My SQL database has been infected with a virus which I cannot get rid of. I cleaned my database and reloaded it to the server and 10 minutes later 1000 records were infected with the virus. Discountasp support said it was due to sql injection even though I have made sure all my sql commands were coded with parameterized statements. The support staff said to update the (CMS) Content Management System. What is that and how do I update it. I am on the IIS 7 server.
Sorry to hear that. CMS is, for example, a packaged collection that can be installed then allows you to add content rather than the need to code the added content. DNN (Dot Net Nuke) is one widely used CMS example. Did you install a package that does use SQL Server and then became infected?
SQL injection I wrote the programs that use SQL commands to get data from my viewers. I did not install any other software other than my own web site and then used SQL Server thru discountasp. I briefly looked at Dot Net Nuke and I really don't know much about it except it probably costs a lot of money and I would have to reprogram everything all over again. It looks like I am screwed and will have to make website static so no input data can be processed.

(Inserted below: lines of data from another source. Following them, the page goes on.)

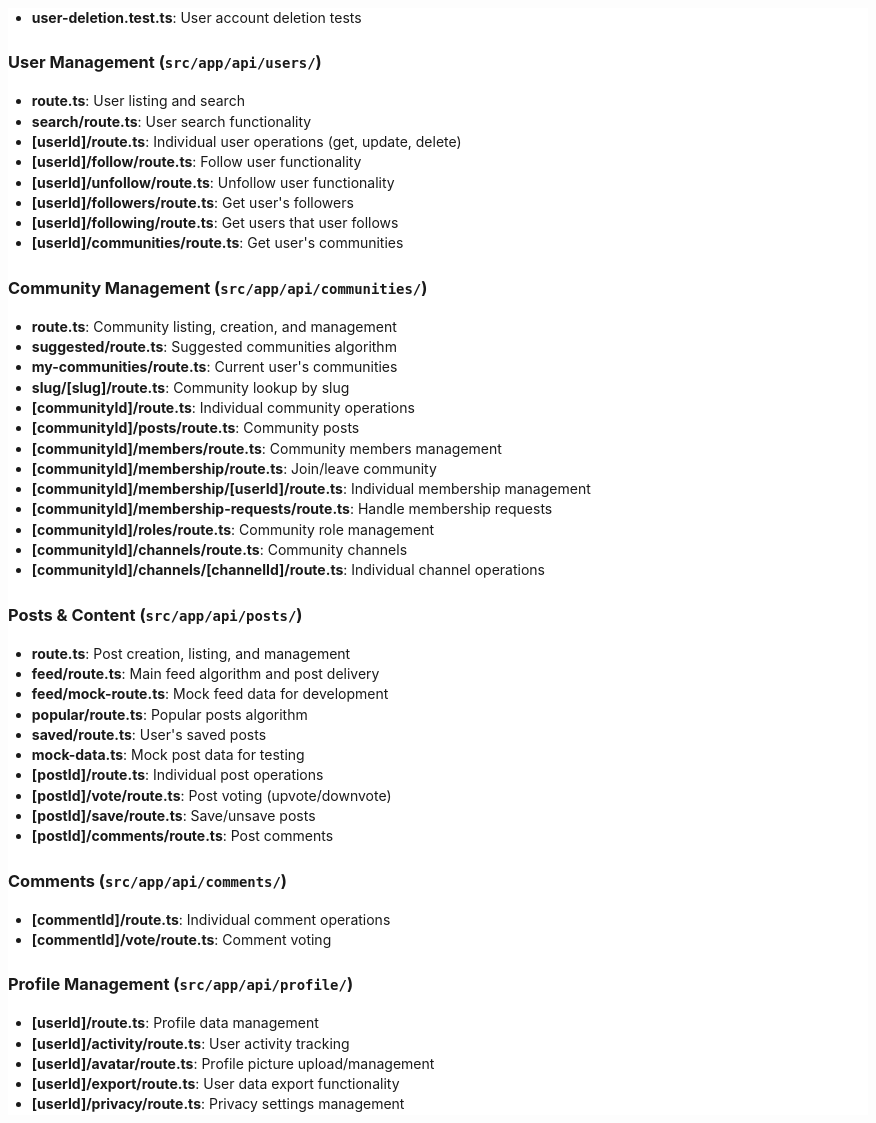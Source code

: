 - **user-deletion.test.ts**: User account deletion tests

### User Management (`src/app/api/users/`)
- **route.ts**: User listing and search
- **search/route.ts**: User search functionality
- **[userId]/route.ts**: Individual user operations (get, update, delete)
- **[userId]/follow/route.ts**: Follow user functionality
- **[userId]/unfollow/route.ts**: Unfollow user functionality
- **[userId]/followers/route.ts**: Get user's followers
- **[userId]/following/route.ts**: Get users that user follows
- **[userId]/communities/route.ts**: Get user's communities

### Community Management (`src/app/api/communities/`)
- **route.ts**: Community listing, creation, and management
- **suggested/route.ts**: Suggested communities algorithm
- **my-communities/route.ts**: Current user's communities
- **slug/[slug]/route.ts**: Community lookup by slug
- **[communityId]/route.ts**: Individual community operations
- **[communityId]/posts/route.ts**: Community posts
- **[communityId]/members/route.ts**: Community members management
- **[communityId]/membership/route.ts**: Join/leave community
- **[communityId]/membership/[userId]/route.ts**: Individual membership management
- **[communityId]/membership-requests/route.ts**: Handle membership requests
- **[communityId]/roles/route.ts**: Community role management
- **[communityId]/channels/route.ts**: Community channels
- **[communityId]/channels/[channelId]/route.ts**: Individual channel operations

### Posts & Content (`src/app/api/posts/`)
- **route.ts**: Post creation, listing, and management
- **feed/route.ts**: Main feed algorithm and post delivery
- **feed/mock-route.ts**: Mock feed data for development
- **popular/route.ts**: Popular posts algorithm
- **saved/route.ts**: User's saved posts
- **mock-data.ts**: Mock post data for testing
- **[postId]/route.ts**: Individual post operations
- **[postId]/vote/route.ts**: Post voting (upvote/downvote)
- **[postId]/save/route.ts**: Save/unsave posts
- **[postId]/comments/route.ts**: Post comments

### Comments (`src/app/api/comments/`)
- **[commentId]/route.ts**: Individual comment operations
- **[commentId]/vote/route.ts**: Comment voting

### Profile Management (`src/app/api/profile/`)
- **[userId]/route.ts**: Profile data management
- **[userId]/activity/route.ts**: User activity tracking
- **[userId]/avatar/route.ts**: Profile picture upload/management
- **[userId]/export/route.ts**: User data export functionality
- **[userId]/privacy/route.ts**: Privacy settings management
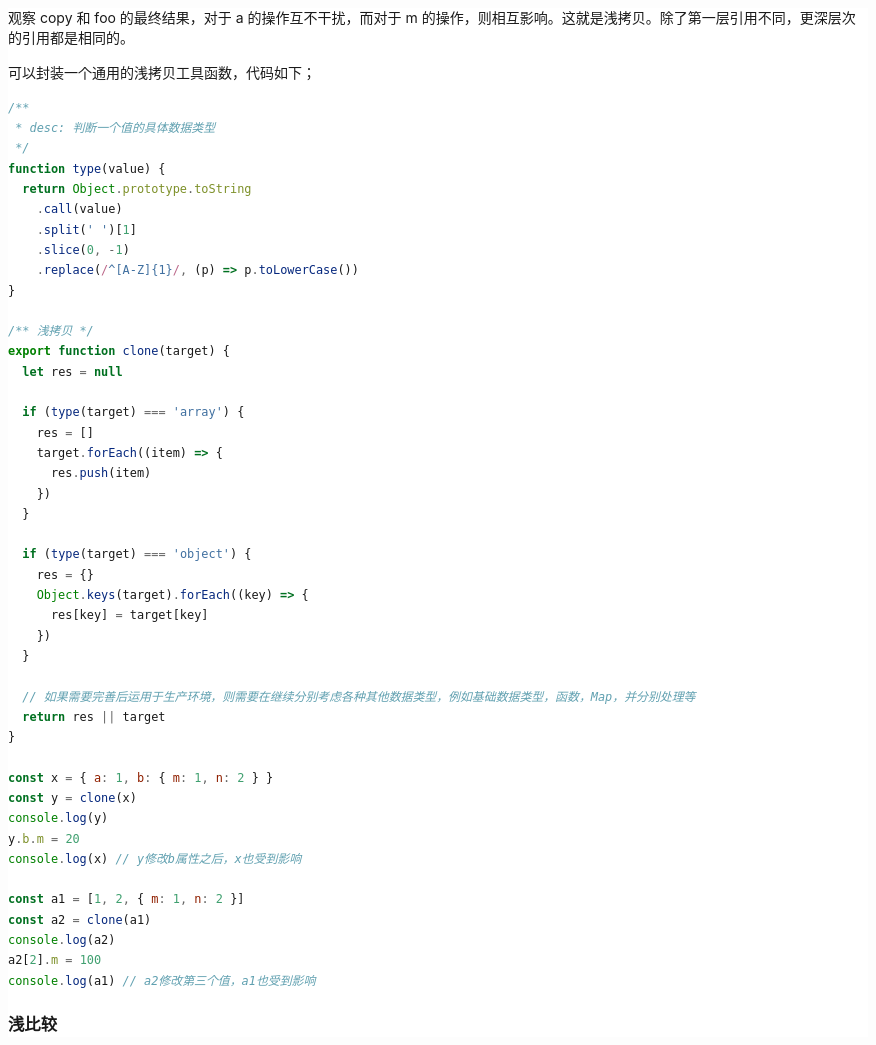 观察 copy 和 foo 的最终结果，对于 a 的操作互不干扰，而对于 m 的操作，则相互影响。这就是浅拷贝。除了第一层引用不同，更深层次的引用都是相同的。

可以封装一个通用的浅拷贝工具函数，代码如下；

```javascript
/**
 * desc: 判断一个值的具体数据类型
 */
function type(value) {
  return Object.prototype.toString
    .call(value)
    .split(' ')[1]
    .slice(0, -1)
    .replace(/^[A-Z]{1}/, (p) => p.toLowerCase())
}

/** 浅拷贝 */
export function clone(target) {
  let res = null

  if (type(target) === 'array') {
    res = []
    target.forEach((item) => {
      res.push(item)
    })
  }

  if (type(target) === 'object') {
    res = {}
    Object.keys(target).forEach((key) => {
      res[key] = target[key]
    })
  }

  // 如果需要完善后运用于生产环境，则需要在继续分别考虑各种其他数据类型，例如基础数据类型，函数，Map，并分别处理等
  return res || target
}

const x = { a: 1, b: { m: 1, n: 2 } }
const y = clone(x)
console.log(y)
y.b.m = 20
console.log(x) // y修改b属性之后，x也受到影响

const a1 = [1, 2, { m: 1, n: 2 }]
const a2 = clone(a1)
console.log(a2)
a2[2].m = 100
console.log(a1) // a2修改第三个值，a1也受到影响
```

### 浅比较
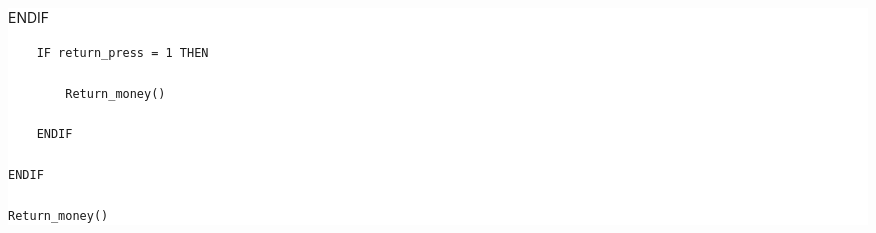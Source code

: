 ENDIF

		IF return_press = 1 THEN

			Return_money()

		ENDIF

	ENDIF

	Return_money()

	

	

	

	

	

	

	

	

	

	

	

	

	

	

	

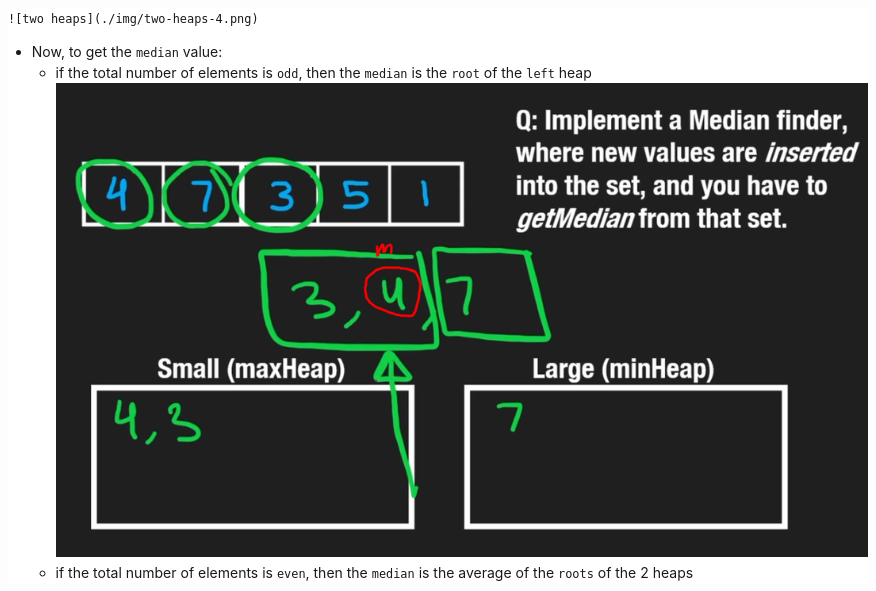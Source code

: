     ![two heaps](./img/two-heaps-4.png)

- Now, to get the `median` value:
  - if the total number of elements is `odd`, then the `median` is the `root` of the `left` heap
    ![two heaps](./img/two-heaps-5.png)
  - if the total number of elements is `even`, then the `median` is the average of the `roots` of the 2 heaps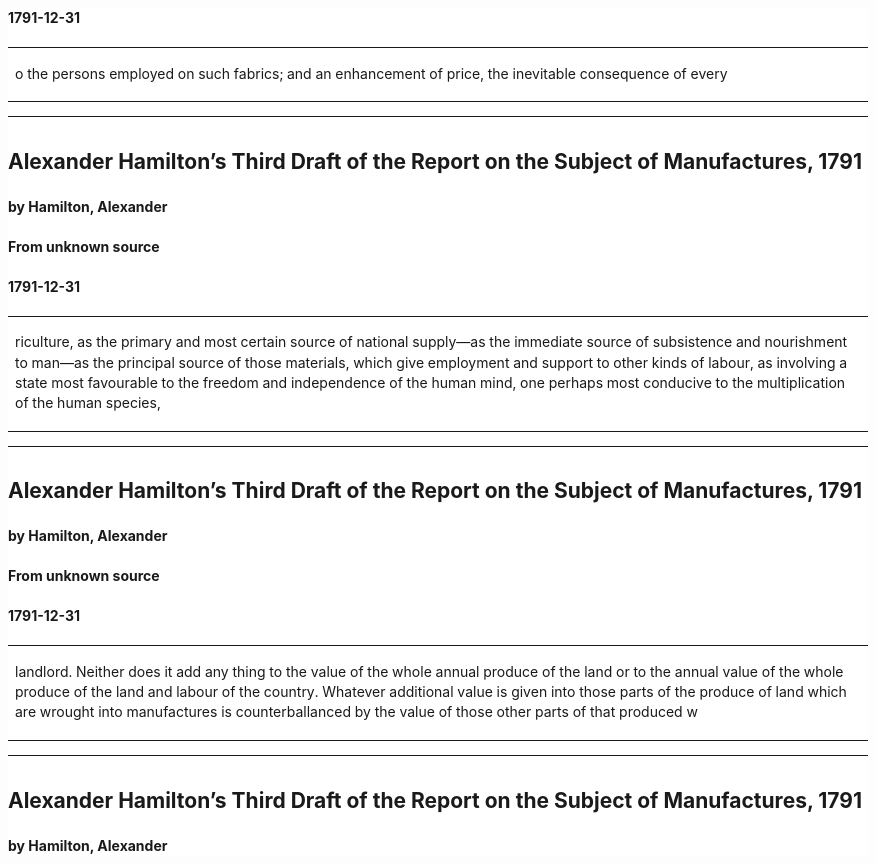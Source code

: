 #### 1791-12-31

<table style="width: 100%;"><tr><td style="width: 50%">

o the persons employed on such fabrics; and an enhancement of price, the inevitable consequence of every
</td></tr></table>

---

## Alexander Hamilton’s Third Draft of the Report on the Subject of Manufactures, 1791

#### by Hamilton, Alexander

#### From unknown source

#### 1791-12-31

<table style="width: 100%;"><tr><td style="width: 50%">

riculture, as the primary and most certain source of national supply—as the immediate source of subsistence and nourishment to man—as the principal source of those materials, which give employment and support to other kinds of labour, as involving a state most favourable to the freedom and independence of the human mind, one perhaps most conducive to the multiplication of the human species,
</td></tr></table>

---

## Alexander Hamilton’s Third Draft of the Report on the Subject of Manufactures, 1791

#### by Hamilton, Alexander

#### From unknown source

#### 1791-12-31

<table style="width: 100%;"><tr><td style="width: 50%">

landlord. Neither does it add any thing to the value of the whole annual produce of the land or to the annual value of the whole produce of the land and labour of the country. Whatever additional value is given into those parts of the produce of land which are wrought into manufactures is counterballanced by the value of those other parts of that produced w
</td></tr></table>

---

## Alexander Hamilton’s Third Draft of the Report on the Subject of Manufactures, 1791

#### by Hamilton, Alexander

If that is the case and you have sanitized the user input, then it could be that your SQL (and probably site) user/pass has been compromised. It may be prudent at this point to do a thorough virus scan of your computer(s) to see if any viruses or malware are found. Here are links to a few free detection tools: http://www.microsoft.com/security/malwareremove/default.mspx http://vil.nai.com/vil/stinger/ http://www.safer-networking.org/en/spybotsd/index.html http://technet.microsoft.com/en-us/sysinternals/bb897445.aspx Once you find the problem and clean it up you can change your account passwords and the SQL exploit shouldn't return. If it does, then it is definitely SQL injection.